In specifications [5] and [6], we only consider subjects with inconsistent choice patterns in CL and find that a rather different picture emerges: None of the before mentioned variables can explain time preferences of these subjects while there is a marginally significant and positive female-effect in TIE, but not in CL.Footnote 10, Footnote 11 The fact that our control variables perform equally (badly) when predicting the behavior of these subjects in both tasks reveals a remarkable similarity of both measures. It is reassuring, however, that, while we cannot establish well-known determinants of patience as predictors within our inconsistent sample, including these subjects in the whole sample renders all effects of the consistent subsample identical in sign and significance.
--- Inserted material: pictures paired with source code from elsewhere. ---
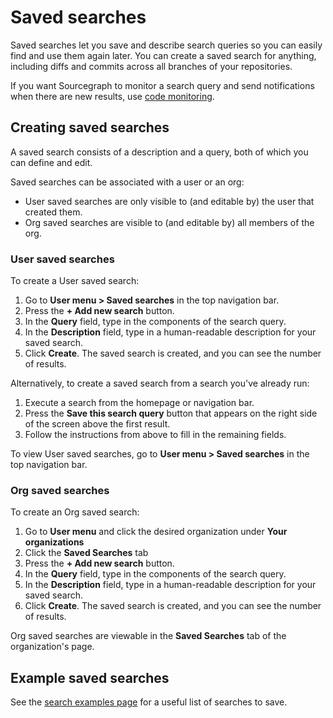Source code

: # Saved searches

Saved searches let you save and describe search queries so you can easily find and use them again later. You can create a saved search for anything, including diffs and commits across all branches of your repositories.

If you want Sourcegraph to monitor a search query and send notifications when there are new results, use [code monitoring](../../code_monitoring/index.md).

## Creating saved searches

A saved search consists of a description and a query, both of which you can define and edit.

Saved searches can be associated with a user or an org:

- User saved searches are only visible to (and editable by) the user that created them.
- Org saved searches are visible to (and editable by) all members of the org.

### User saved searches

To create a User saved search:

1. Go to **User menu > Saved searches** in the top navigation bar.
1. Press the **+ Add new search** button.
1. In the **Query** field, type in the components of the search query.
1. In the **Description** field, type in a human-readable description for your saved search.
1. Click **Create**. The saved search is created, and you can see the number of results.

Alternatively, to create a saved search from a search you've already run:

1. Execute a search from the homepage or navigation bar.
1. Press the **Save this search query** button that appears on the right side of the screen above the first result.
1. Follow the instructions from above to fill in the remaining fields.

To view User saved searches, go to **User menu > Saved searches** in the top navigation bar.

### Org saved searches

To create an Org saved search:

1. Go to **User menu** and click the desired organization under **Your organizations**
1. Click the **Saved Searches** tab
1. Press the **+ Add new search** button.
1. In the **Query** field, type in the components of the search query.
1. In the **Description** field, type in a human-readable description for your saved search.
1. Click **Create**. The saved search is created, and you can see the number of results.

Org saved searches are viewable in the **Saved Searches** tab of the organization's page.

## Example saved searches

See the [search examples page](../tutorials/examples.md) for a useful list of searches to save.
To examine whether there are any significant differences in the determinants of patience for the two measures, we ran additional regressions with two observations per subject and with the interactions of method and control variables as independent variables (see Online Resource Table A4). These regressions test whether the estimated coefficients in Table 3 between columns 1 and 2 (the whole sample), between columns 3 and 4 (the subsample of subjects making consistent choices), and between columns 5 and 6 (the subsample of subjects making inconsistent choices) are statistically different from each other. Table A4 shows that neither the method indicator variable (TIE) nor the interaction terms (TIE*age, TIE*female, TIE*risk-taking propensity or TIE*relative IQ) are significant (p > 0.1 in all cases), using either the whole population or the subsample of subjects making consistent choices. For these subsamples, the post-estimation Wald tests show that the levels of patience generally do not differ significantly between TIE and CL within each age group among both genders (the only weakly significant exceptions are the youngest two female age cohorts in column 2 where 0.05 < p < 0.1). Thus, we cannot reject the null hypotheses that the determinants of patience for CL and TIE are the same for the variables we collected. For the subjects making inconsistent choices in CL, however, we find significant differences between the level of patience in TIE and CL in most comparisons (see the post-estimation Wald tests beneath specification [3]).

4 Conclusion

In this paper, we have compared two methods that can be used to measure time preferences. The methods have been applied to let children make intertemporal choices. One of the methods we used is a standard choice list task where children have to make multiple choices, of which one is randomly selected for payment. The other method requires a single choice how much of an endowment to invest into the future. We have found that both methods yield very similar results—on the aggregate and on the individual level—and that behavior under both methods is basically explained by the same factors. This is particularly true for male participants.

We see one straightforward extension of this research: Both the CL and the TIE can be easily augmented to discriminate between discounting (σ) and present bias (β). A “horse race” between the predictive power of σ and β as measured by CL and TIE would, therefore, be very useful to investigate whether TIE would also be a convenient device for measuring these dimensions.